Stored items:
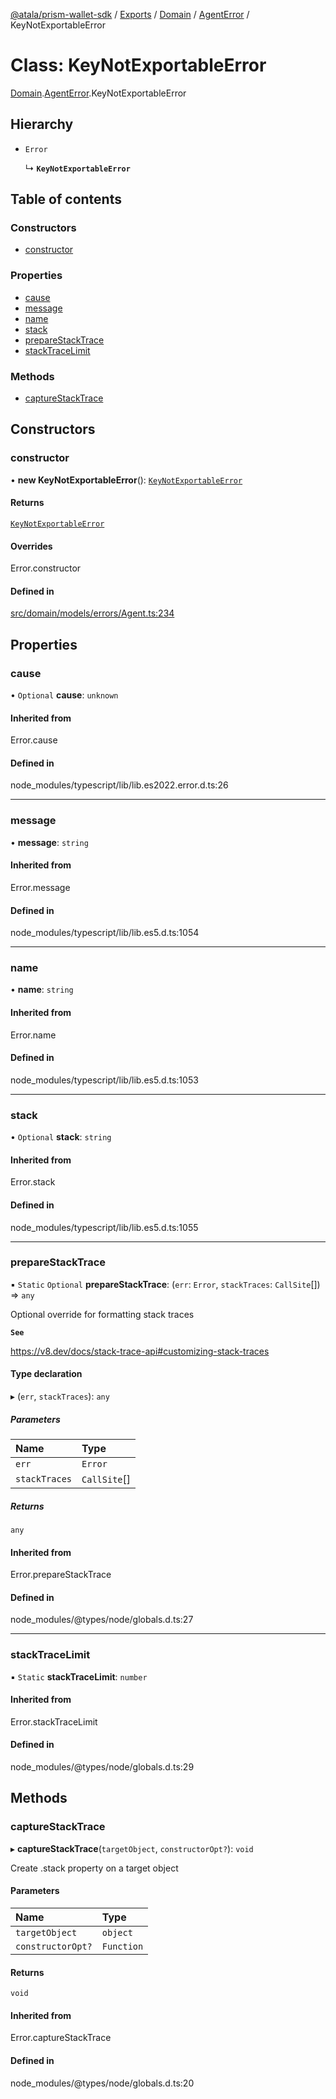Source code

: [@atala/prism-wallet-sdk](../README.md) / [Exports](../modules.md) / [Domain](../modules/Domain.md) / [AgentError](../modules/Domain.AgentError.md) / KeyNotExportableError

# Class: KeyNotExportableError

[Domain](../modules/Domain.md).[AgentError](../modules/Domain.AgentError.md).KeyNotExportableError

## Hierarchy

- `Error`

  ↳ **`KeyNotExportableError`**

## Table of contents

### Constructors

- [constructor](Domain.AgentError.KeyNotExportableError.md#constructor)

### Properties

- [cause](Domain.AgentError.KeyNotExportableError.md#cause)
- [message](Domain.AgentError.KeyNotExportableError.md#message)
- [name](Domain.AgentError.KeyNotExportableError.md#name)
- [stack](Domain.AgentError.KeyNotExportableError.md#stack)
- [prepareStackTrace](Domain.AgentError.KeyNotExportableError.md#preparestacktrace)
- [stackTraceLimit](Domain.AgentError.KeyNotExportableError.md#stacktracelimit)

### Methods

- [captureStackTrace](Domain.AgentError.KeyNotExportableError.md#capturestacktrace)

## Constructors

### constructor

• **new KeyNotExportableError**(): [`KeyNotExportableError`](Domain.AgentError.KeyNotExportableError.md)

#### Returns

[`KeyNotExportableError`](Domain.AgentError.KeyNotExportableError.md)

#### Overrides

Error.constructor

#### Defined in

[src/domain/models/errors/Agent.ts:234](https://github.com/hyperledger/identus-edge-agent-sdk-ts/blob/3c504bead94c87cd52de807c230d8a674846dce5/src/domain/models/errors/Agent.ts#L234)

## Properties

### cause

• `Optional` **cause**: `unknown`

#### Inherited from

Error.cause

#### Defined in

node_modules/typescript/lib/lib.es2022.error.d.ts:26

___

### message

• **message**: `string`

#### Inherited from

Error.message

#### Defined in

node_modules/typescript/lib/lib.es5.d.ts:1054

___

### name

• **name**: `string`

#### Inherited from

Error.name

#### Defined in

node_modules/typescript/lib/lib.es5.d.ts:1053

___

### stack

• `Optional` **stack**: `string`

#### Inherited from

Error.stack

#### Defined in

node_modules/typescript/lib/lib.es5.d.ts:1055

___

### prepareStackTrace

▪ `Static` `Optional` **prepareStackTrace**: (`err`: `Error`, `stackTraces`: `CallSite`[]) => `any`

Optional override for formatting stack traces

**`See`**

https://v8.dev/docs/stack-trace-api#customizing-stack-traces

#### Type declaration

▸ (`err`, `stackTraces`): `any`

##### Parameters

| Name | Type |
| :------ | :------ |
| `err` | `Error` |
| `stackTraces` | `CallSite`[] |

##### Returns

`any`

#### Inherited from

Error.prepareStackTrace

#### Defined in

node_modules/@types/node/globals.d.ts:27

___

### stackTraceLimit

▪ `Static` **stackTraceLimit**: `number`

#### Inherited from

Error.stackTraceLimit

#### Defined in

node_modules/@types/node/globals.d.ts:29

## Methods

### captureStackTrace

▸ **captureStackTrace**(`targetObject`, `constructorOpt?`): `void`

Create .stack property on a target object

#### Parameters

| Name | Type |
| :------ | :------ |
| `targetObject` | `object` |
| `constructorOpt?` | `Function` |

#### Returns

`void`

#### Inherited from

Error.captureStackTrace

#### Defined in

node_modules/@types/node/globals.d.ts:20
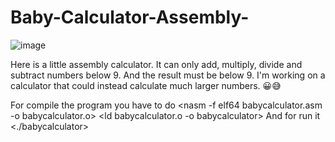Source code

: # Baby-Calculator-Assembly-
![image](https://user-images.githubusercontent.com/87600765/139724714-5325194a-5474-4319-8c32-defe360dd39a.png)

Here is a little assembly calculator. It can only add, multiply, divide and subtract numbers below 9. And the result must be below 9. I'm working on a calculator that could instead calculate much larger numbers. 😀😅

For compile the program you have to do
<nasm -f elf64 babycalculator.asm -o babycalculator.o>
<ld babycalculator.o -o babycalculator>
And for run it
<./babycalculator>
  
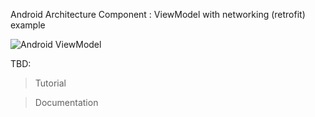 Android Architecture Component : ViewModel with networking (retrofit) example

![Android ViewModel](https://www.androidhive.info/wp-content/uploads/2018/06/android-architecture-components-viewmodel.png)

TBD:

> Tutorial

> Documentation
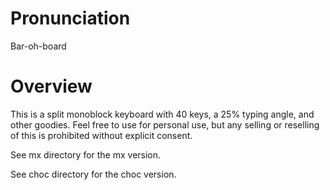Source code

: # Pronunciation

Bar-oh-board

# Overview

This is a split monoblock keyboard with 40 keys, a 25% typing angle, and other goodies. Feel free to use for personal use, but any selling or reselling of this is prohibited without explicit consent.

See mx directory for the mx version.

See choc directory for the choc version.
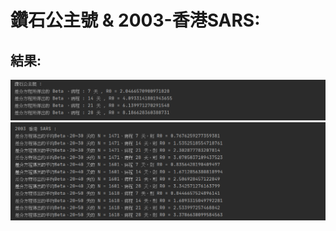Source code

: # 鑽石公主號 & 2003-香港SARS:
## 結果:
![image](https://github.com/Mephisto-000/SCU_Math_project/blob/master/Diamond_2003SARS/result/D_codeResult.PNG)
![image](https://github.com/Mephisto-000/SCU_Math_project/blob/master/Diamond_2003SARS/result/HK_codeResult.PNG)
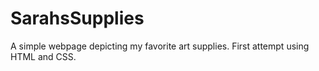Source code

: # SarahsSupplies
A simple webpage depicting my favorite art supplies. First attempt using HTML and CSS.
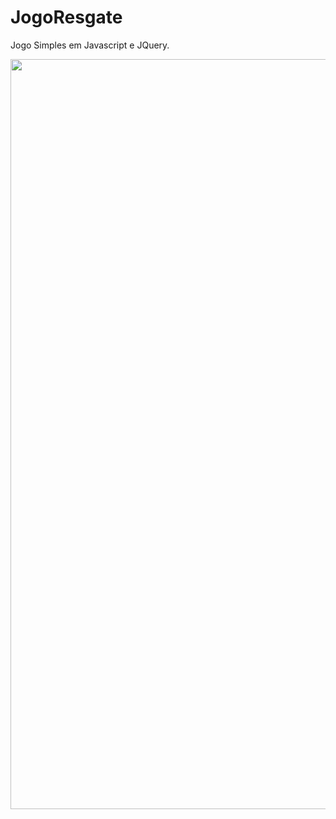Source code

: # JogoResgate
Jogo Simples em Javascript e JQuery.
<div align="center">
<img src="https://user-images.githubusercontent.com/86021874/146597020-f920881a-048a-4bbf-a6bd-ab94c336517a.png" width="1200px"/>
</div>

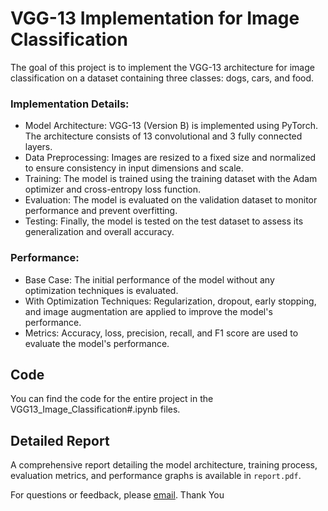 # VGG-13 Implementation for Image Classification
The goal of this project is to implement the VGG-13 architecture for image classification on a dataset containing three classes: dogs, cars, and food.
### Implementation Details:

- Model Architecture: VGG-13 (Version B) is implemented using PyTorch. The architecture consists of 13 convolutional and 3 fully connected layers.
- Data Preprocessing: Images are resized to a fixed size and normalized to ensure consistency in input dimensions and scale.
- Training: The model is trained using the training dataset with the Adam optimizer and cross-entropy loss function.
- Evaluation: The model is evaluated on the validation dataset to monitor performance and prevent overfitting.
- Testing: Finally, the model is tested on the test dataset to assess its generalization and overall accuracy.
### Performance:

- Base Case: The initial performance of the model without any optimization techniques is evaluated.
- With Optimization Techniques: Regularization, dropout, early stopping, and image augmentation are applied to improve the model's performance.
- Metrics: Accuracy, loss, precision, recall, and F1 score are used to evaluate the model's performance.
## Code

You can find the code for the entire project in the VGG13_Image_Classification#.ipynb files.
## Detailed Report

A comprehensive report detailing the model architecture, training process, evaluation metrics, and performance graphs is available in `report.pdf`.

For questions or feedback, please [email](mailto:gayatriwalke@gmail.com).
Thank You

ASSIGNMENT ->
The lines to copy are those in the records above containing the word "result".

EXPECTED OUTPUT ->
Here is a little assembly calculator. It can only add, multiply, divide and subtract numbers below 9. And the result must be below 9. I'm working on a calculator that could instead calculate much larger numbers. 😀😅
![image](https://github.com/Mephisto-000/SCU_Math_project/blob/master/Diamond_2003SARS/result/D_codeResult.PNG)
![image](https://github.com/Mephisto-000/SCU_Math_project/blob/master/Diamond_2003SARS/result/HK_codeResult.PNG)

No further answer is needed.